:: WHAT THE TASK ASKS ::
Each entry below needs to be transcribed verbatim; the images should not appear.
● ● ● ● ● ● ●
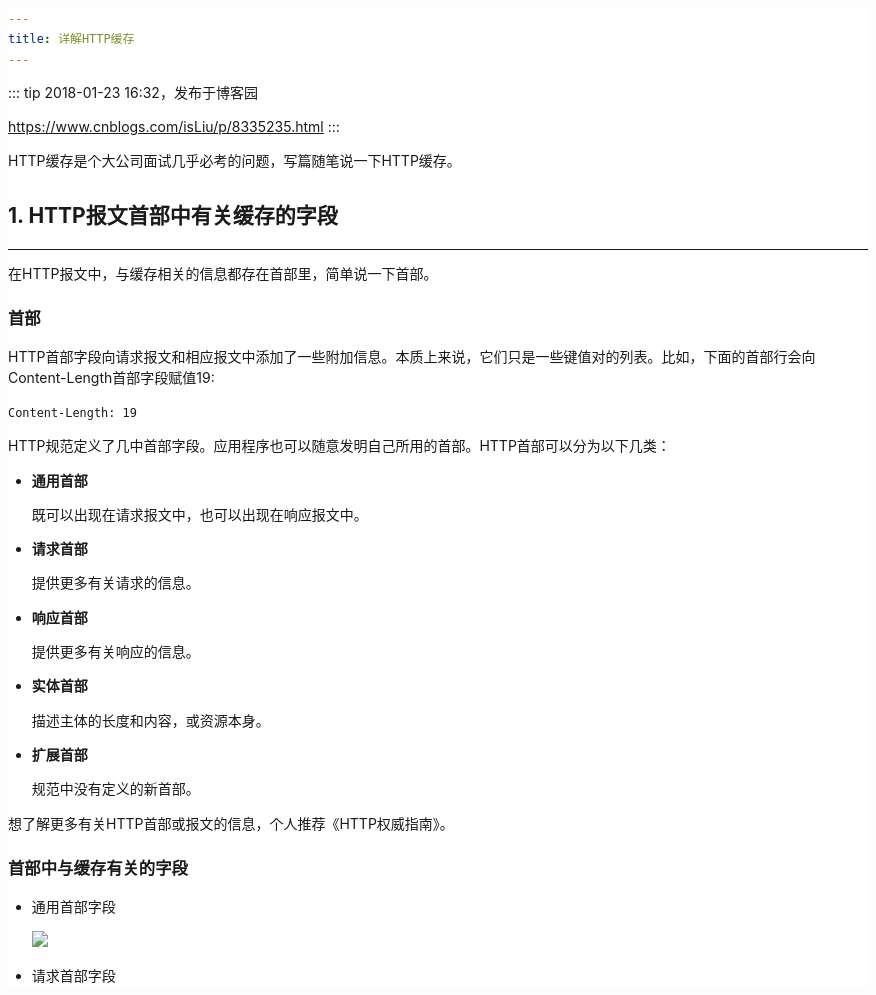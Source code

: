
 ```yaml
---
title: 详解HTTP缓存
---
```


::: tip
2018-01-23 16:32，发布于博客园

<https://www.cnblogs.com/isLiu/p/8335235.html>
:::

HTTP缓存是个大公司面试几乎必考的问题，写篇随笔说一下HTTP缓存。

## 1. HTTP报文首部中有关缓存的字段

---

在HTTP报文中，与缓存相关的信息都存在首部里，简单说一下首部。

### 首部

HTTP首部字段向请求报文和相应报文中添加了一些附加信息。本质上来说，它们只是一些键值对的列表。比如，下面的首部行会向Content-Length首部字段赋值19:

```
Content-Length: 19
```

HTTP规范定义了几中首部字段。应用程序也可以随意发明自己所用的首部。HTTP首部可以分为以下几类：

- **通用首部**

    既可以出现在请求报文中，也可以出现在响应报文中。

- **请求首部**

    提供更多有关请求的信息。
    
- **响应首部**

    提供更多有关响应的信息。
    
- **实体首部**

    描述主体的长度和内容，或资源本身。
    
- **扩展首部**

    规范中没有定义的新首部。
    
想了解更多有关HTTP首部或报文的信息，个人推荐《HTTP权威指南》。

### 首部中与缓存有关的字段

- 通用首部字段

    ![](http://images2017.cnblogs.com/blog/1272362/201801/1272362-20180123124036600-1823897153.png)

- 请求首部字段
● ● ● ● ● ● ●
:: SOLUTION FOR THIS PROBLEM ::
Source code

:
 ```yaml
---
title: 详解HTTP缓存
---
```


::: tip
2018-01-23 16:32，发布于博客园

<https://www.cnblogs.com/isLiu/p/8335235.html>
:::

HTTP缓存是个大公司面试几乎必考的问题，写篇随笔说一下HTTP缓存。

## 1. HTTP报文首部中有关缓存的字段

---

在HTTP报文中，与缓存相关的信息都存在首部里，简单说一下首部。

### 首部

HTTP首部字段向请求报文和相应报文中添加了一些附加信息。本质上来说，它们只是一些键值对的列表。比如，下面的首部行会向Content-Length首部字段赋值19:

```
Content-Length: 19
```

HTTP规范定义了几中首部字段。应用程序也可以随意发明自己所用的首部。HTTP首部可以分为以下几类：

- **通用首部**

    既可以出现在请求报文中，也可以出现在响应报文中。

- **请求首部**

    提供更多有关请求的信息。
    
- **响应首部**

    提供更多有关响应的信息。
    
- **实体首部**

    描述主体的长度和内容，或资源本身。
    
- **扩展首部**

    规范中没有定义的新首部。
    
想了解更多有关HTTP首部或报文的信息，个人推荐《HTTP权威指南》。

### 首部中与缓存有关的字段

- 通用首部字段

    ![](http://images2017.cnblogs.com/blog/1272362/201801/1272362-20180123124036600-1823897153.png)

- 请求首部字段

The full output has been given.